Built on WebRTC, remote access is designed for real-world networks:
- NAT traversal. The Foxglove platform provides STUN and TURN relays, so the device doesn't need inbound ports or a public IP.
- Efficient fan-out. The gateway uploads each stream at most once to a Foxglove-managed SFU (Selective Forwarding Unit), which multicasts to every connected client.
- Low-latency delivery. Messages flow over lossy data channels by default to minimize latency on unreliable networks. Topics that need guaranteed delivery (like static transforms) can opt into reliable delivery.
- Adaptive-bitrate video. Image data is transcoded into a video track whose quality adapts to available bandwidth on both legs of the connection (device to SFU, SFU to client).
Setting up a gateway
There are two ways to run a remote access gateway on a device.

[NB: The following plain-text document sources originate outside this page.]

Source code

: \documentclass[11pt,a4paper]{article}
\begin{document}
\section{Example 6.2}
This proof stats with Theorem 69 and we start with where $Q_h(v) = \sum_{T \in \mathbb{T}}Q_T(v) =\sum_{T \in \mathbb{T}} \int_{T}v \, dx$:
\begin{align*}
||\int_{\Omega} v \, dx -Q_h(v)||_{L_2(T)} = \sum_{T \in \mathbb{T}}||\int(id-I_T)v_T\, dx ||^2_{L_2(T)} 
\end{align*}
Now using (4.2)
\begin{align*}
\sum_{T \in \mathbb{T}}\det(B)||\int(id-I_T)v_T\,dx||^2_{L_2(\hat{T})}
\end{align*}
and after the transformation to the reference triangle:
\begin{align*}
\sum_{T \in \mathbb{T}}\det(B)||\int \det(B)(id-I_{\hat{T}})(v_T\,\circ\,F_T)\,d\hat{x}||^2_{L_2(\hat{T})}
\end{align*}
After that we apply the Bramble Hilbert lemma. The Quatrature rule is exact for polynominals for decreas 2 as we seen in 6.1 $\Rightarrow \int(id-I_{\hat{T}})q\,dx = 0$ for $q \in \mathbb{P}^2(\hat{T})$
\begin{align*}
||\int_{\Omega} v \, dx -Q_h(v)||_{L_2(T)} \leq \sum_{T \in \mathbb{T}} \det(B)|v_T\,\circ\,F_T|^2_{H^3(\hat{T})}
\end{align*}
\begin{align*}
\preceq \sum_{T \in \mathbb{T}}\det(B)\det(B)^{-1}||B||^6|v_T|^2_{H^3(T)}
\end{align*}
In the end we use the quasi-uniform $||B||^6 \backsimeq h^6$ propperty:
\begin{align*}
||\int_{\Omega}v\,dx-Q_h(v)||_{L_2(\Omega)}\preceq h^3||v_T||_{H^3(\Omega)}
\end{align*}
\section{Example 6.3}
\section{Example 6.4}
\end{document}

Use the Foxglove SDK when you want full control over which data is published, or when working with a custom (non-ROS) robotics stack.
Use the Foxglove Bridge for a quick setup with an existing ROS 2 stack. See the bridge's remote access configuration for setup instructions.
Connecting to a device
On the Devices page, open the detail page for a device with an active gateway and click Connect to open it for live visualization and teleoperation.